Yenifer Salas Gutiérrez
Licenciatura Humanidades y Lengua Castellana
Universidad de San Buenaventura
Equipo de Talleristas Prensa Escuela 2024
Una ventana con vista a la pared del vecino, una puerta que resuena al ser cerrada, un techo con lunares de Jabón Rey, un nido de palomas en la esquina de la canoa. El cerro pan de azúcar está en la entrada de la casa. A veces me dicen a manera de chiste que solo levantar la mano puedo tocar el cielo. Una vez lo intenté, no sabía que el cielo era tan desigual y precario. Nadie sabe el nombre de la señora de la tienda, ni siquiera yo que la conozco desde pequeña, tal vez el seudónimo de “la mona” tenga más que contar que su nombre verdadero.
Hace un tiempo estaba con unos amigos en el barrio Buenos Aires, el tiempo pasó y con él la última cabina en funcionamiento del Metro Cable. Recuerdo que duré media hora tratando de convencer a varios taxistas de que su taxi sí subía estas lomas. Ese día me cobraron más de la cuenta porque el conductor no pensó que fuera tan lejos.
En la loma principal hay unos muchachos con el letrero de “pare y siga”, ellos invadieron una de las casas de los vecinos y se quedaron a vivir ahí sin que nadie se opusiera. En el paradero de los buses, donde antes estaba el señor del chance, hay un viejito con su carrito de chucherías. Al frente está la carnicería de don Pacho, irónicamente nunca compramos carne ahí porque es más barata fuera del barrio. Al lado está la panadería de doña Doris, recuerdo que mis hermanos y yo teníamos crédito con ella. Mamá cada quincena pasaba por ahí y sin remordimientos pagaba los piononos que nunca se comió. A dos cuadras de la casa está la tienda de don Andrés, desde que tengo memoria, ahí afuera está la maquinita traga monedas. Siempre elegía las mismas frutas porque era las que conocía. Muchas veces volví a casa sin mi moneda de 100, sin embargo, al recordar, considero que fue más lo que gané que lo que perdí. Subiendo una de las tantas lomas queda el supermercado “El Poderoso”, allí los diciembres eran buenos. Adicional al mercado llevábamos a casa una caja de pollo Bucanero, unas galletas Caravana y un vino de manzana. Me atrevo a decir que allí los aguinaldos ya no son tan buenos.

Foto: Camilo Jaramillo
Don Álvaro, el vecino problemático, construyó un condominio en un lotecito. En esas piezas apenas caben los que allí viven. Las tuberías están por fuera, las paredes parecen poder caerse con un suspiro y las columnas son sólo varillas.

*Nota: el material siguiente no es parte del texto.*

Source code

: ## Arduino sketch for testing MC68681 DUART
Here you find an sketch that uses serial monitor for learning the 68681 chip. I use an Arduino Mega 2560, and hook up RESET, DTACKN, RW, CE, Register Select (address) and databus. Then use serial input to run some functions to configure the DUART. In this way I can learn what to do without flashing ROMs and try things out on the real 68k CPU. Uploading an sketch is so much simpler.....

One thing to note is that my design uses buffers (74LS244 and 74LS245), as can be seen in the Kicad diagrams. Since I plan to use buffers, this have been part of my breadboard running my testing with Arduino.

Uno de los vecinos que habita en esas chabolas madruga todos los días a vender tinto en la plaza, lleva una canasta en la parte delantera de su bicicleta y, al medio día, se deja ver nuevamente por estos lados. Pone siempre la misma emisora, Radioacktiva, parece saberse todas las canciones. Su ventana queda justo al frente de la puerta de mi casa, al lado de mi habitación. Por aquí no cantan los pájaros, canta el vecino.
Doña Rosario es la que vive más cerca, tiene en su balcón unas matas que cuida con su vida. A veces escuchaba como me espantaba al gato para que no las mordiera. Mamá decía que no debía poner problema, que esa señora es muy grosera y que era más fácil entrar al gato que llevarle la contraria a ella. Hace unos meses su hijo Sebastián volvió a casa. Recuerdo que mis hermanos y yo jugábamos con él cuándo éramos niños. Ahora quién corretea por las escaleras es su hijo. Él también tiene un gato, desde entonces, doña Rosario nos indica muy amablemente que no debemos dejar que el gato coma de esas plantas porque el gatito de su hijo se intoxicó con ellas.
En el medio de todos estos lugares, en la parte superior, se divisa un letrero oxidado que tiene escrito “El Pontón”. Está medio escondido por las ramas de los árboles que lo rodean, las letras ya no son blancas y se sostiene por obra y gracia del espíritu santo. No sé cuál sea la esencia de mi barrio, si son los kioscos que son atendidos por las mismas personas hace años, o si son los vecinos problemáticos que dan el tinte divertido. Quizás sea el canto del vecino despertándome en las mañanas, o la maquinita traga monedas que aún emociona a los transeúntes. Probablemente, la esencia seamos todos, los que me caen bien y los que no, los que cada día se remiten a coger el bus verde de Cootransmallat y la línea M del metro cable. Los que echan pata de ahí p’arriba cuando el taxi los deja más abajo de su destino. Y los que a pesar de haber elegido otros caminos se dan su pasadita de vez en cuando a saludar.